== Extracted records ==

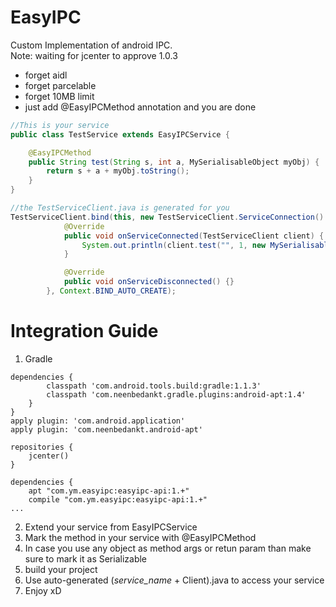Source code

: # EasyIPC
Custom Implementation of android IPC.</br>
Note: waiting for jcenter to approve 1.0.3

* forget aidl
* forget parcelable
* forget 10MB limit
* just add @EasyIPCMethod annotation and you are done 

```java
//This is your service
public class TestService extends EasyIPCService {

    @EasyIPCMethod
    public String test(String s, int a, MySerialisableObject myObj) {
        return s + a + myObj.toString();
    }
}

//the TestServiceClient.java is generated for you
TestServiceClient.bind(this, new TestServiceClient.ServiceConnection() {
            @Override
            public void onServiceConnected(TestServiceClient client) {
                System.out.println(client.test("", 1, new MySerialisableObject());
            }

            @Override
            public void onServiceDisconnected() {}
        }, Context.BIND_AUTO_CREATE);
```
# Integration Guide
1. Gradle
```
dependencies {
        classpath 'com.android.tools.build:gradle:1.1.3'
        classpath 'com.neenbedankt.gradle.plugins:android-apt:1.4'
    }
}
apply plugin: 'com.android.application'
apply plugin: 'com.neenbedankt.android-apt'

repositories {
    jcenter()
}

dependencies {
    apt "com.ym.easyipc:easyipc-api:1.+"
    compile "com.ym.easyipc:easyipc-api:1.+"
...
```
2. Extend your service from EasyIPCService
3. Mark the method in your service with @EasyIPCMethod
4. In case you use any object as method args or retun param than make sure to mark it as Serializable
5. build your project 
6. Use auto-generated (*service_name* + Client).java to access your service
7. Enjoy xD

===

Go back to the records above and write them out exactly, without the pictures.

Source code

: # EasyIPC
Custom Implementation of android IPC.</br>
Note: waiting for jcenter to approve 1.0.3

* forget aidl
* forget parcelable
* forget 10MB limit
* just add @EasyIPCMethod annotation and you are done 

```java
//This is your service
public class TestService extends EasyIPCService {

    @EasyIPCMethod
    public String test(String s, int a, MySerialisableObject myObj) {
        return s + a + myObj.toString();
    }
}

//the TestServiceClient.java is generated for you
TestServiceClient.bind(this, new TestServiceClient.ServiceConnection() {
            @Override
            public void onServiceConnected(TestServiceClient client) {
                System.out.println(client.test("", 1, new MySerialisableObject());
            }

            @Override
            public void onServiceDisconnected() {}
        }, Context.BIND_AUTO_CREATE);
```
# Integration Guide
1. Gradle
```
dependencies {
        classpath 'com.android.tools.build:gradle:1.1.3'
        classpath 'com.neenbedankt.gradle.plugins:android-apt:1.4'
    }
}
apply plugin: 'com.android.application'
apply plugin: 'com.neenbedankt.android-apt'

repositories {
    jcenter()
}

dependencies {
    apt "com.ym.easyipc:easyipc-api:1.+"
    compile "com.ym.easyipc:easyipc-api:1.+"
...
```
2. Extend your service from EasyIPCService
3. Mark the method in your service with @EasyIPCMethod
4. In case you use any object as method args or retun param than make sure to mark it as Serializable
5. build your project 
6. Use auto-generated (*service_name* + Client).java to access your service
7. Enjoy xD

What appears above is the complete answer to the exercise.